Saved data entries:
┏━━

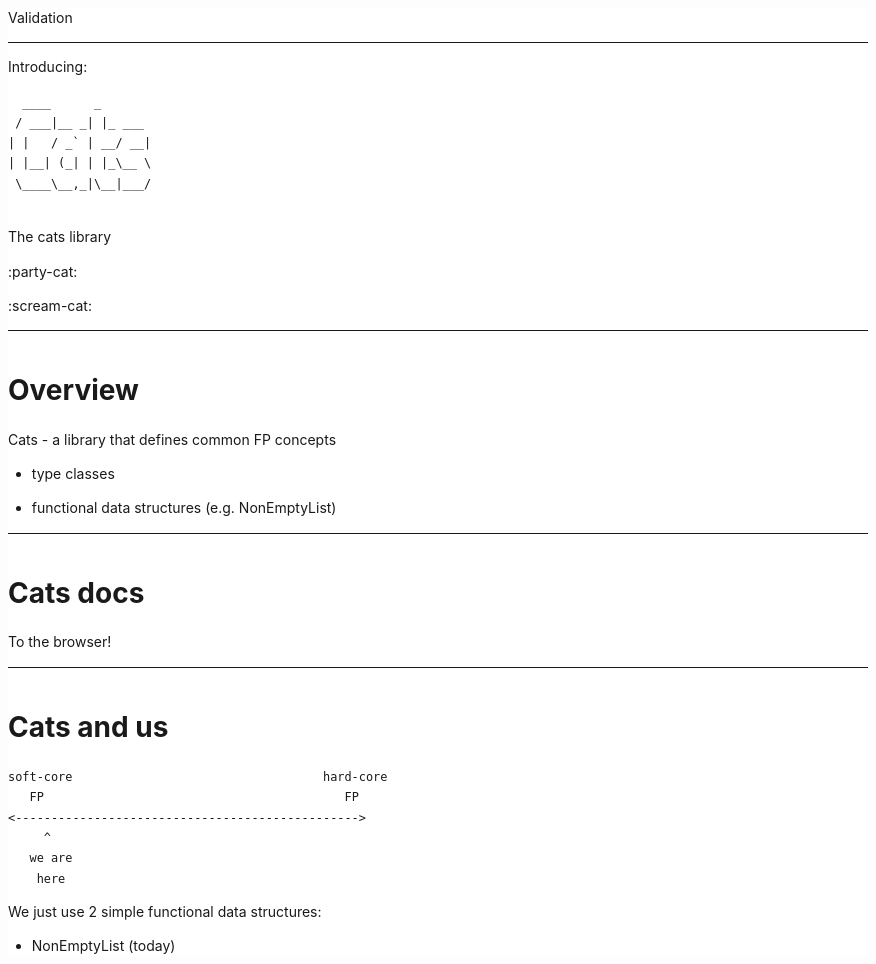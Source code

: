 Validation

---

Introducing:

```
  ____      _       
 / ___|__ _| |_ ___ 
| |   / _` | __/ __|
| |__| (_| | |_\__ \
 \____\__,_|\__|___/
                    
```

The cats library

:party-cat:

:scream-cat:

---

# Overview

Cats - a library that defines common FP concepts

- type classes


- functional data structures (e.g. NonEmptyList)

---

# Cats docs

To the browser!

---

# Cats and us

```
soft-core                                   hard-core
   FP                                          FP
<------------------------------------------------>
     ^
   we are
    here
```

We just use 2 simple functional data structures:

- NonEmptyList (today)

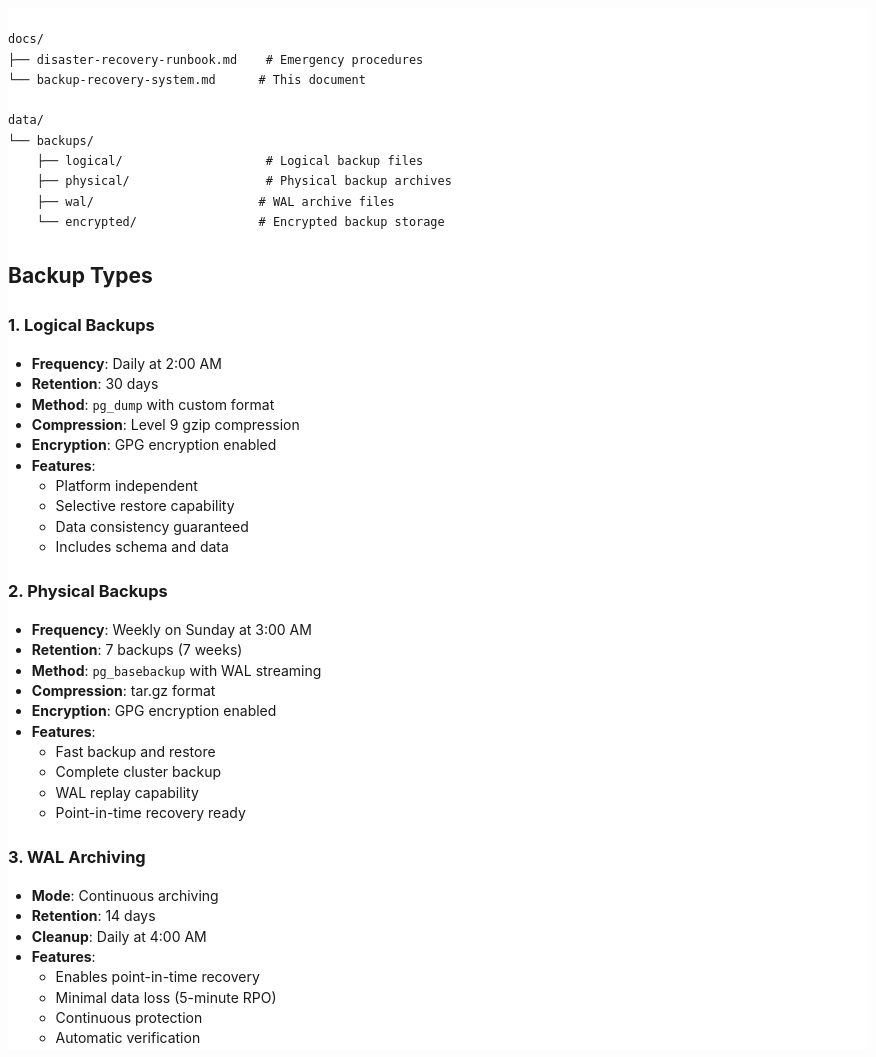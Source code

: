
 ```

docs/
├── disaster-recovery-runbook.md    # Emergency procedures
└── backup-recovery-system.md      # This document

data/
└── backups/
    ├── logical/                    # Logical backup files
    ├── physical/                   # Physical backup archives
    ├── wal/                       # WAL archive files
    └── encrypted/                 # Encrypted backup storage
```

## Backup Types

### 1. Logical Backups

- **Frequency**: Daily at 2:00 AM
- **Retention**: 30 days
- **Method**: `pg_dump` with custom format
- **Compression**: Level 9 gzip compression
- **Encryption**: GPG encryption enabled
- **Features**:
  - Platform independent
  - Selective restore capability
  - Data consistency guaranteed
  - Includes schema and data

### 2. Physical Backups

- **Frequency**: Weekly on Sunday at 3:00 AM
- **Retention**: 7 backups (7 weeks)
- **Method**: `pg_basebackup` with WAL streaming
- **Compression**: tar.gz format
- **Encryption**: GPG encryption enabled
- **Features**:
  - Fast backup and restore
  - Complete cluster backup
  - WAL replay capability
  - Point-in-time recovery ready

### 3. WAL Archiving

- **Mode**: Continuous archiving
- **Retention**: 14 days
- **Cleanup**: Daily at 4:00 AM
- **Features**:
  - Enables point-in-time recovery
  - Minimal data loss (5-minute RPO)
  - Continuous protection
  - Automatic verification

┗━━

__WORK TASK__: Each line in the data that holds the string "Retention" should be found and copied.

__EXERCISE ANSWER__:
- **Retention**: 30 days
- **Retention**: 7 backups (7 weeks)
- **Retention**: 14 days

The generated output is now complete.